When does lockdown comfort-eating become a problem?

By | June 4, 2020

Food has been getting a great deal of focus during lockdown. Not in the usual haute cuisine, celebrity chef kind of way, but at a far more primal level.

irst, we panic-bought pasta, then we stripped the shelves of baking ingredients. We have been comforting ourselves with banana bread, and supermarket-shopping like it’s Christmas.

As a response to an anxiety-inducing global pandemic that has locked us indoors for months, this seems entirely reasonable. We are all emotional eaters at the moment, eating to numb out feelings of stress, boredom, worry, fear, resentment, and more boredom. We may emerge from this a bit fatter. The main thing is we are all still alive.

But what if you already have a disordered relationship with food? What if you were a compulsive binge eater/chronic overeater before there was ever a pandemic to contend with? As normal eaters find themselves prone to overeating at the moment, how are those with disordered eating coping?

Food addiction is highly insidious, because unlike substances such as alcohol or heroin or nicotine, it’s not something we can quit, but have to engage with several times a day, every day.
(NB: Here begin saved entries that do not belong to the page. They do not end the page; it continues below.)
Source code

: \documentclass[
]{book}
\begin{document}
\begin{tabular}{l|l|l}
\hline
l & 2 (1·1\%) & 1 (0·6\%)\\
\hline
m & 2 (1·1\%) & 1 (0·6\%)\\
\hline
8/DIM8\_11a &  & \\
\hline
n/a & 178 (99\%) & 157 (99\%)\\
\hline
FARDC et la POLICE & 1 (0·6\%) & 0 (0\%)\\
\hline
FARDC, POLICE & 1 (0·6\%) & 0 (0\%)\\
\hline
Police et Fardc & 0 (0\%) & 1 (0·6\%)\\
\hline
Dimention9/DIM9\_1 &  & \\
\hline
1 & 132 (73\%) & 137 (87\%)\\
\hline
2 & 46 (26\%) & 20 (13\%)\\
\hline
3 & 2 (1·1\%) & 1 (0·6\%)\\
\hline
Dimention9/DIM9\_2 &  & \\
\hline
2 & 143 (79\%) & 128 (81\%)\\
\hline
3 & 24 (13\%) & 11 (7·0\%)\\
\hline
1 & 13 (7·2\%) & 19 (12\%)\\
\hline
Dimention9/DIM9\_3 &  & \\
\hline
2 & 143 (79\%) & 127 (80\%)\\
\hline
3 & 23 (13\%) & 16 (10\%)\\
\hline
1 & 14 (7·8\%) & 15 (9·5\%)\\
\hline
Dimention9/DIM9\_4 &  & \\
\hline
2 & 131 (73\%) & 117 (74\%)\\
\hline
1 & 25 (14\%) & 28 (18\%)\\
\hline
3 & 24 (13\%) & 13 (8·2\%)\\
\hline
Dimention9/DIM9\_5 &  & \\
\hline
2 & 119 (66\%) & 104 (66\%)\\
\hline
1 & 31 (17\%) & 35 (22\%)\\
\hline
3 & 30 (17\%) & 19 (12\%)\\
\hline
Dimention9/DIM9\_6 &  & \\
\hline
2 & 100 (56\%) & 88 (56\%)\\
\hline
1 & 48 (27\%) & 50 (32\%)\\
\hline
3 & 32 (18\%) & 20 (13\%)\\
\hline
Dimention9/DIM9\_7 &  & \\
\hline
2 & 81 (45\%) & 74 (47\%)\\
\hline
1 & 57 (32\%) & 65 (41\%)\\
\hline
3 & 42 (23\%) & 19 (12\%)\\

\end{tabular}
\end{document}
We regard our relationship with food in terms of willpower and self-control; we question the very existence of food addiction.

Culturally, it’s complicated – thin good, fat bad – as we dismiss those who cannot control their eating, while traditionally venerating skinny. Even as healthy overtakes skinny in terms of the dominant beauty ideal, we still equate fat with words like greedy, lazy, stupid.

So what does the science say – is food addiction an excuse? Or is it real? In 2018, an American research paper titled What is the evidence for ‘food addiction’? examined 52 different studies, publishing its findings in the science journal Nutrients. “The results… generally support the validity of food addiction as a diagnostic construct, particularly as it relates to foods high in added sweeteners and refined ingredients. The majority of studies… reported evidence for symptoms related to neurological changes and impaired control.”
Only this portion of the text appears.